Nvidia also supplies a wide range of software libraries that perform algorithms, thus speeding up development time for automotive programmers and designers. Nvidia provides the hardware and software, but not the apps—the same kind of relationship the company has with gaming companies like Entertainment Arts, Ubisoft and Valve.
UI Composer, Nvidia’s authoring system, speeds up design of instrument clusters with built-in 3D objects like gauges and dials, and scripts for how they move. These aren’t canned screens—more like runtime engines.
“This comes right out of gaming,” said Shapiro. Unlike gaming graphics—designed for fun—the rendering and interpretation of data from car-based systems (whether in the car’s development, and even more importantly when carrying you and your loved ones on the road) has to be 100 percent accurate. It’s a matter of life and death.

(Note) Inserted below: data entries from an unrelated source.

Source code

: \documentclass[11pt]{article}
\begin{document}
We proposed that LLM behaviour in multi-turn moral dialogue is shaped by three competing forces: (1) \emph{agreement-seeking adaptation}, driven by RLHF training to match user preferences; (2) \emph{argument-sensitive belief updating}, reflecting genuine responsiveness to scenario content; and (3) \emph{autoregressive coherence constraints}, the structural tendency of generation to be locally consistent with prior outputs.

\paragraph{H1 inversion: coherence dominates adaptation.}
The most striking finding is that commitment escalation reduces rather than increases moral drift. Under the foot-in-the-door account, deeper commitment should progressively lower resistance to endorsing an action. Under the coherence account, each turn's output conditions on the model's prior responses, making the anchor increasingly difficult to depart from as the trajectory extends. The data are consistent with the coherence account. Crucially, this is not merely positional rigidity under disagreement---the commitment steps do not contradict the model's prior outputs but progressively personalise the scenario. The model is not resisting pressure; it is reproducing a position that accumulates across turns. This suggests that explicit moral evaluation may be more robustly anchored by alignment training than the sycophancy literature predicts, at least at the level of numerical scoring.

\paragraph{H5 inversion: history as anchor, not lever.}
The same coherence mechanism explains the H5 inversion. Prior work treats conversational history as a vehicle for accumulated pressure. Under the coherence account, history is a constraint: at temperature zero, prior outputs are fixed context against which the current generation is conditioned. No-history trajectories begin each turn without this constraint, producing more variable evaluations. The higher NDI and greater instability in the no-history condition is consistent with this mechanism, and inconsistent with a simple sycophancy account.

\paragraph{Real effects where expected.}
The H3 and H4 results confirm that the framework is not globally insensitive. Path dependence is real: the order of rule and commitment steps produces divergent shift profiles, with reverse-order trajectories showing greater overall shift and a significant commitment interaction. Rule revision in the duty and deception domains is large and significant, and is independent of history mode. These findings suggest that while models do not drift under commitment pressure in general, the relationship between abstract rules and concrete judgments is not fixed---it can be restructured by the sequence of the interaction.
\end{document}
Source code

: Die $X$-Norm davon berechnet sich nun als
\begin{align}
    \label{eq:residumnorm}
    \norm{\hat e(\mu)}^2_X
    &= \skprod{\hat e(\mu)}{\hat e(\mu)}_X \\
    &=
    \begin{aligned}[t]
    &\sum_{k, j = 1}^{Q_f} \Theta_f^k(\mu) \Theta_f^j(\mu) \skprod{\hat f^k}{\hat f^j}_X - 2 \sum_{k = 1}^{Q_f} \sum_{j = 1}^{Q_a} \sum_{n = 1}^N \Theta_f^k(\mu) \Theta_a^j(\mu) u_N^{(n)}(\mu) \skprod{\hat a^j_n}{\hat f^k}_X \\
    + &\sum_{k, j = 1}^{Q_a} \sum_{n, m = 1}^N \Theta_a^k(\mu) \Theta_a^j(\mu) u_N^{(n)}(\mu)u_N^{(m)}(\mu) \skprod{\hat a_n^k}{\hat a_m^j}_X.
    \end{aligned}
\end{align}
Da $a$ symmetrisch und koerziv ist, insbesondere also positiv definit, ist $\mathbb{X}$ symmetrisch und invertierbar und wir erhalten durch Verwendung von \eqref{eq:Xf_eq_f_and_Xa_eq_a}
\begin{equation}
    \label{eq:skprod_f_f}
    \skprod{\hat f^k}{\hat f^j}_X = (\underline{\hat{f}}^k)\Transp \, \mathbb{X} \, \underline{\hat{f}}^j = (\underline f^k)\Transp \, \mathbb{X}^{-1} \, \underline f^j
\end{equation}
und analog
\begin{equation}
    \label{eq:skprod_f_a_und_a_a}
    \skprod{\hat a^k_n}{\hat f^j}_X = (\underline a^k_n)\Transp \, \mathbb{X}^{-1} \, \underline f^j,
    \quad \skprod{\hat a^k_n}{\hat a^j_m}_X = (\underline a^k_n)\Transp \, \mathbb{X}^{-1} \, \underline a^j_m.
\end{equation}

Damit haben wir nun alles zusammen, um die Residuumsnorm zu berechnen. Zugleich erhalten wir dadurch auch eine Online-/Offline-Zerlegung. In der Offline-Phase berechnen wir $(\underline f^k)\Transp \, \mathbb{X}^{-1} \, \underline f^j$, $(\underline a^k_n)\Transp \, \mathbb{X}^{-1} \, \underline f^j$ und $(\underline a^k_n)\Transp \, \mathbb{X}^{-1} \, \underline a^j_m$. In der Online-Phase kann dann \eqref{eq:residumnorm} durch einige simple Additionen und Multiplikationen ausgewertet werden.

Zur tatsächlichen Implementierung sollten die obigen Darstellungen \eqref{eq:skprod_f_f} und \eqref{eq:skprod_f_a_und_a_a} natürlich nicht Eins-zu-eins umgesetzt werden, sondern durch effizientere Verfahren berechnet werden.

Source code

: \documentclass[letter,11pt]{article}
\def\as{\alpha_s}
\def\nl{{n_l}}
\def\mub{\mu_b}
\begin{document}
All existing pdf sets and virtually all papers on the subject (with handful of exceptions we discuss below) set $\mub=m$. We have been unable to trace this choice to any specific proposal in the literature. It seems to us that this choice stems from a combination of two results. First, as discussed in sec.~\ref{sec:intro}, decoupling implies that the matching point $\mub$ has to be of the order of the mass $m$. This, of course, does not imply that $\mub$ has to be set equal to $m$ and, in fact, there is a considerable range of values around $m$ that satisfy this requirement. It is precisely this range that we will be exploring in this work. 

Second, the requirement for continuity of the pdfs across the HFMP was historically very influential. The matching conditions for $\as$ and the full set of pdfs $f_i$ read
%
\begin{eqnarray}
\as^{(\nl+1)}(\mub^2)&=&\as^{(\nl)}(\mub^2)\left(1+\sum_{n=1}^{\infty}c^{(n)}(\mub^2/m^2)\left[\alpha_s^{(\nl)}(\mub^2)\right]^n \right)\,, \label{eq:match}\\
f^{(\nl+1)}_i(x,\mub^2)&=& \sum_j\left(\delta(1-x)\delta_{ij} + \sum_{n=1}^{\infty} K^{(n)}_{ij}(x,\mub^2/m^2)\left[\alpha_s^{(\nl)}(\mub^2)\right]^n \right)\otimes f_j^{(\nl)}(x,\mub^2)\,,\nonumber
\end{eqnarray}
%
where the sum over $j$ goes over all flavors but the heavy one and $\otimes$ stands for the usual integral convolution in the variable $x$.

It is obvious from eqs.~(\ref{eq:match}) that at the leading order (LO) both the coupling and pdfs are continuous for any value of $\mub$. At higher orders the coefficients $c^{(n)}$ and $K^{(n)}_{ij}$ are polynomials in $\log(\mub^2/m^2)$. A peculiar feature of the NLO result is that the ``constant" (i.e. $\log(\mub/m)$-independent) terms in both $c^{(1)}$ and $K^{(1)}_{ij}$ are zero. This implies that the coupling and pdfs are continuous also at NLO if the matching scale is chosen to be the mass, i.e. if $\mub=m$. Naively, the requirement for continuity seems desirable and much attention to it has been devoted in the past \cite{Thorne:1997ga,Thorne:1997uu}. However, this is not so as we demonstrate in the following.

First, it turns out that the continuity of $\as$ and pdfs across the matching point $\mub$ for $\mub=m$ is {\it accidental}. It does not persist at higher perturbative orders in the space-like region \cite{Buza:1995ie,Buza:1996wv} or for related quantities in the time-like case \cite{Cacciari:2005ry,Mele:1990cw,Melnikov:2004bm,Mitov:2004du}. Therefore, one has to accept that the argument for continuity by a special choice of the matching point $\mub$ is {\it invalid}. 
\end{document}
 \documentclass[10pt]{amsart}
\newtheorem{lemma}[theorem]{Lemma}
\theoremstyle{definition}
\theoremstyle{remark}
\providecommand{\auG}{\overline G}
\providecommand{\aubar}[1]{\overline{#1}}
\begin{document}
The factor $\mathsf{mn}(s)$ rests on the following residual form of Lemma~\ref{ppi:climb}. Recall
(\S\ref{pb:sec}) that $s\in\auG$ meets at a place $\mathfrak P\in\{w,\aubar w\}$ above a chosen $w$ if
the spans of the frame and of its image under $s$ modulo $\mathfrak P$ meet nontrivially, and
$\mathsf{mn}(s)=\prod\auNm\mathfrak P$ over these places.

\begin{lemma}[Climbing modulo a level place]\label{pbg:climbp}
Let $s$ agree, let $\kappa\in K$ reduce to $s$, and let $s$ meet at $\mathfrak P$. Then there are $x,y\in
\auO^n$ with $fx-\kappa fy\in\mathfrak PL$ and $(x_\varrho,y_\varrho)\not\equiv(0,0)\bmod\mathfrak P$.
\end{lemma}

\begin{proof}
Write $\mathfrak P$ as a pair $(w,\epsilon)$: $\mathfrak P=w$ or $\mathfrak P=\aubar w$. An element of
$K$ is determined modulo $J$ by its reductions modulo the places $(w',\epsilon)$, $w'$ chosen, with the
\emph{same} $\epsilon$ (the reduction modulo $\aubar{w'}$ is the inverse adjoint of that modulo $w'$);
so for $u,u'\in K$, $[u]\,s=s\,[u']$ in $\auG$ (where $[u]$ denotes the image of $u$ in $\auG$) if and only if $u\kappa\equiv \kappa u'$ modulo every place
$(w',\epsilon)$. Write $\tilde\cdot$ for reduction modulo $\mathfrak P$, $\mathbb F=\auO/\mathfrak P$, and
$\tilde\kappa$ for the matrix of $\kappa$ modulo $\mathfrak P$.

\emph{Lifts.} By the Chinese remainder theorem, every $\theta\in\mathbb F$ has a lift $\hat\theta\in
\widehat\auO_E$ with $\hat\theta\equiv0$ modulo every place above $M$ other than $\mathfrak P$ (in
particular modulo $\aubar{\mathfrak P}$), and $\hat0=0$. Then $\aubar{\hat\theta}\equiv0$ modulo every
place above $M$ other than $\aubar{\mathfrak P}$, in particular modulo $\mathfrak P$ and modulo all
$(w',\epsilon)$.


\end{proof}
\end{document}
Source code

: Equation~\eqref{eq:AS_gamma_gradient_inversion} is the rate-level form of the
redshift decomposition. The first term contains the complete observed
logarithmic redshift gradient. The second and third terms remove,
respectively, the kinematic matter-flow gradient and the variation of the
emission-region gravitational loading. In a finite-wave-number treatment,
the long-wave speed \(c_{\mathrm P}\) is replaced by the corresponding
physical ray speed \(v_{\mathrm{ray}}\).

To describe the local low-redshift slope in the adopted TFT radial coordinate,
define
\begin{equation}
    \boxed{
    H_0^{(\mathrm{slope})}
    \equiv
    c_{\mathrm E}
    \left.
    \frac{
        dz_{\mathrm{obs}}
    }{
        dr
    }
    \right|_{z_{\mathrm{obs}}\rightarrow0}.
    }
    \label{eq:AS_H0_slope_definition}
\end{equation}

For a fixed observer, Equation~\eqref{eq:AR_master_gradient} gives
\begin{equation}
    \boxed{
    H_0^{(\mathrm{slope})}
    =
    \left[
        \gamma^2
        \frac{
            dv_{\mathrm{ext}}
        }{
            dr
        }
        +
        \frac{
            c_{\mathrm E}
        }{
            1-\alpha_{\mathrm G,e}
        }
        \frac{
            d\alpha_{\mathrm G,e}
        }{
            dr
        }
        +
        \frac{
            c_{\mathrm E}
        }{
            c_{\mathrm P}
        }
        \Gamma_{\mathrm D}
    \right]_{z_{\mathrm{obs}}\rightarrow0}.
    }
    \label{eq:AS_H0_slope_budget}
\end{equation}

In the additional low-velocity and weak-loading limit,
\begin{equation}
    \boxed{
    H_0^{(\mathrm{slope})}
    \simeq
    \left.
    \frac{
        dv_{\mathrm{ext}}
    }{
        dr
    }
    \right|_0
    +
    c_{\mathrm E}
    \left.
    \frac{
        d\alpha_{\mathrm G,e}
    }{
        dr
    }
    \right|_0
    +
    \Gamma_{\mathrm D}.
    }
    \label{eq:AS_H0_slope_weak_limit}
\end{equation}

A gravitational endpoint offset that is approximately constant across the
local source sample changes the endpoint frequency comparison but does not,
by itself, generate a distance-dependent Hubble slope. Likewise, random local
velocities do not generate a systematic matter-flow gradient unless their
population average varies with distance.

The technology also means much greater customization for car owners. So you don’t like the dashboard layout on the 2014 Audi 3? No problem. Download the instrument display from the vintage 1970 Audi 100, rendered with such amazing realism that you’ll think the speedometer is purely analog. The system directly accesses engine speed and performance directly from the car’s CANBUS computer network.
Moreover, automotive superprocessors mean that car companies—generally considered technolaggards taking three or four years to develop a new engine or transmission—can start to keep up with the pace of innovation in consumer electronics.
“Pop out the old module and pop in a new one. Each vehicle model, year after year, can have a more powerful system without redesigning it,” said Shapiro. “Just like what happens with phones.”
Car Talk
We could discuss what this means for richer navigation and streaming media in the car—cool stuff, but it’s far more intriguing to consider the vehicle’s core functions, such as computer-based accelerating, braking, and steering.
The Holy Grail is object detection and natural language processing, so we can get our Hasselhoff on. At the 2013 CES electronics extravaganza in Las Vegas, Audi announced traffic-jam assist, which uses cameras and radars to detect congestion, and with driver approval, engages advanced cruise control to maintain a constant and safe distance from the car in front of you, while automatically steering inside your lane. This signals the future direction of the Nvidia onboard platform.
At that show, Nvidia demonstrated integration of Google’s Street View feature in the Audi A7’s navigation system. Nvidia is expected to come back to CES in January 2014 to announce advances, bringing vehicle autonomy one closer step to reality.
Imagine the processing power needed for this scenario coming soon: The car’s processing unit is running the dashboard, rendering speed and engine functions as you like, while the ultra realistic, Street-View-fed navigation system guides you to a destination set by voice command, as the kids enjoy a streaming Netflix movie. A camera aimed at the roadside detects speed limit signs, and presents them on the dashboard. Radar and Lidar data are run in algorithms 30 to 60 times a second to keep track of all traffic, differentiating between other cars, or maybe a kid running across the street—readying the car to apply brakes as necessary.
Meanwhile, an inward-facing camera handles driver state monitoring.
“The same kinds of processing power used for pedestrian detection will do blink detection, and run the algorithms to determine if somebody is distracted or falling asleep,” said Shapiro. “Who just got in the car? Let’s adjust the seats, radio and mirrors for that person.” Talk about a smart car.
This scenario is imminently possible, but not without very fast and efficient processors.
“We’re developing what is essentially a mobile supercomputer for cars that can handle all of this,” Shapiro said.